And maintaining self image for the next generation…

“When did I get so big?!!!” 

I’ve heard women say that for years and I always laughed, “Like duh, where do you think?”
I get it now!  I went up 30 pounds in four months and was not living on fast food burgers, consuming excessive amounts of food or living with extraordinary stress - the extra stress had taken up residence in my gut nine months prior to the body expansion project.  Actually, the hardest part of the fat accumulation was that I’d recently lost 20 pounds and was feeling down right good and hopeful that I taken the necessary steps to true weight management when the extra pounds dumped on me seemingly overnight. 

Now, it appears, I’m stuck at this size and my usual dietary efforts don’t even make a dent.  So back to the drawing board.  What has changed?  My age.  I have an eight year old daughter who is active and vibrant and I just turned 50.  I don’t feel old just overstuffed.  I’m fully aware that exercise is essential to my overall health but accepting the time investment needed before a significant shape change can be achieved is often my deal breaker.  I dive into the body renovation processes with grand intensions only to resort to habitual behaviors when the going gets tough or lengthy.  It’s like cleaning house, dusting is the most fun because you can see the instant improvement. 

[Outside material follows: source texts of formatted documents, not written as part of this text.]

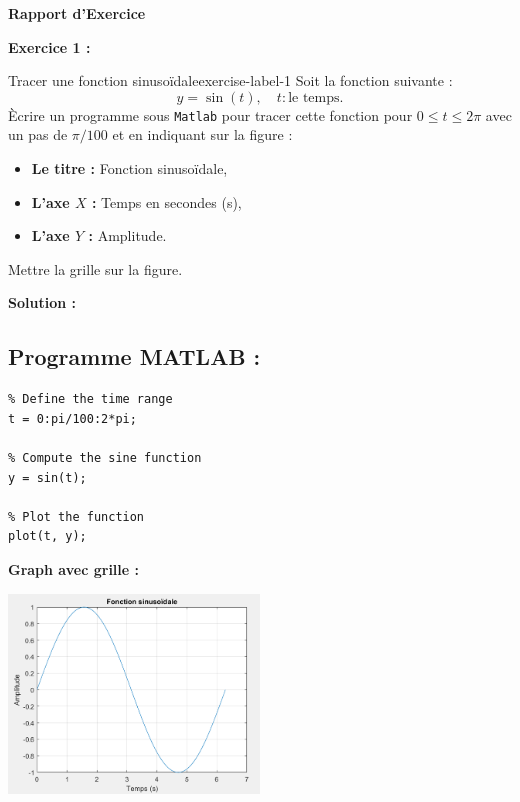 \documentclass{article}
\begin{document}
\begin{Large}
    \textsf{\textbf{Rapport d'Exercice}}
    
    \vspace{1ex}
\end{Large}

\vspace{2ex}

\textsf{\textbf{Exercice 1 :}}
\begin{problem}{Tracer une fonction sinuso\"idale}{exercise-label-1}
Soit la fonction suivante :
\[ y = \sin(t), \quad t : \text{le temps.} \]
\`Ecrire un programme sous \texttt{Matlab} pour tracer cette fonction pour \( 0 \leq t \leq 2\pi \) avec un pas de \( \pi/100 \) et en indiquant sur la figure :
\begin{itemize}
    \item \textbf{Le titre :} Fonction sinuso\"idale,
    \item \textbf{L'axe \( X \) :} Temps en secondes (s),
    \item \textbf{L'axe \( Y \) :} Amplitude.
\end{itemize}
Mettre la grille sur la figure.
\end{problem}

\textsf{\textbf{Solution :}}

\subsection*{Programme MATLAB :}
\begin{lstlisting}
% Define the time range
t = 0:pi/100:2*pi;               

% Compute the sine function
y = sin(t);                      

% Plot the function
plot(t, y);                      
\end{lstlisting}

\textsf{\textbf{Graph avec grille :}}


\begin{center}
\includegraphics[width=0.5\textwidth]{EXERCICE 1 GRAPH.png}
\end{center}
\end{document}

Exercise and I have a love/hate relationship.  I love the results of physical exertion.  Inevitably, after walking or working out, I feel energized and possess a feeling of overall wellbeing but I hate doing it.  Meaning, once I’m out there walking, hiking, or running on a treadmill, I actually enjoy the workout.  It’s building in a routine so that the activity becomes a habit and not a burden is the issue.  I’m convinced that exercise plays a part in my body bulge or is at least a contributing factor.  Perimenopause, hormone imbalances, and life changing stress are the other factors. 

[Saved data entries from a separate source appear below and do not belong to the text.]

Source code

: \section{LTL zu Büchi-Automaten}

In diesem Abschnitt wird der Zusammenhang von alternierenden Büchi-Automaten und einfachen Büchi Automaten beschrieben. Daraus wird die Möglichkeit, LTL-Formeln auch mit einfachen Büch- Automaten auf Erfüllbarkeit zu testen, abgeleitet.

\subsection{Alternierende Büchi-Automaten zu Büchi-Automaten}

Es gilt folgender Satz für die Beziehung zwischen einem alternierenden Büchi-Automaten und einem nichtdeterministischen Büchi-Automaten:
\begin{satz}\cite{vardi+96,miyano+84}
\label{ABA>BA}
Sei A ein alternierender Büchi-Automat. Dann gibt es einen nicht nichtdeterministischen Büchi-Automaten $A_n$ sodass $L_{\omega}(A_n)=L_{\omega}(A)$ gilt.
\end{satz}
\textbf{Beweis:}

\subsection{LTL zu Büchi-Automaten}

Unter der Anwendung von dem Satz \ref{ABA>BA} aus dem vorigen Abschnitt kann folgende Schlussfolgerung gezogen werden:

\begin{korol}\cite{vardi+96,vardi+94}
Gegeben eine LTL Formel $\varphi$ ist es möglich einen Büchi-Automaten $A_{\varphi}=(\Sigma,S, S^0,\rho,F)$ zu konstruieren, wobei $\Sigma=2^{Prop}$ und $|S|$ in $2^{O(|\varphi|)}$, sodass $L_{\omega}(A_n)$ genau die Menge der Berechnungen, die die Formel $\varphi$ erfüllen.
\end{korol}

Along with all the personal battles with my own self image, I have my mother’s perspective to deal with real and imagined.  My mother exercises to relieve life’s slings and arrows.  I curl up on the couch and read or write stories.  All my hobbies are sedentary.  My mother, 0 body fat, is a competitive tennis player and works out at least once a day.  I try to fit in 200 words on the computer.  The question then is, do I belly up to a stack of Snicker’s bars or do I use the nagging voice in my head as a catalyst to seek a healthy routine and body image?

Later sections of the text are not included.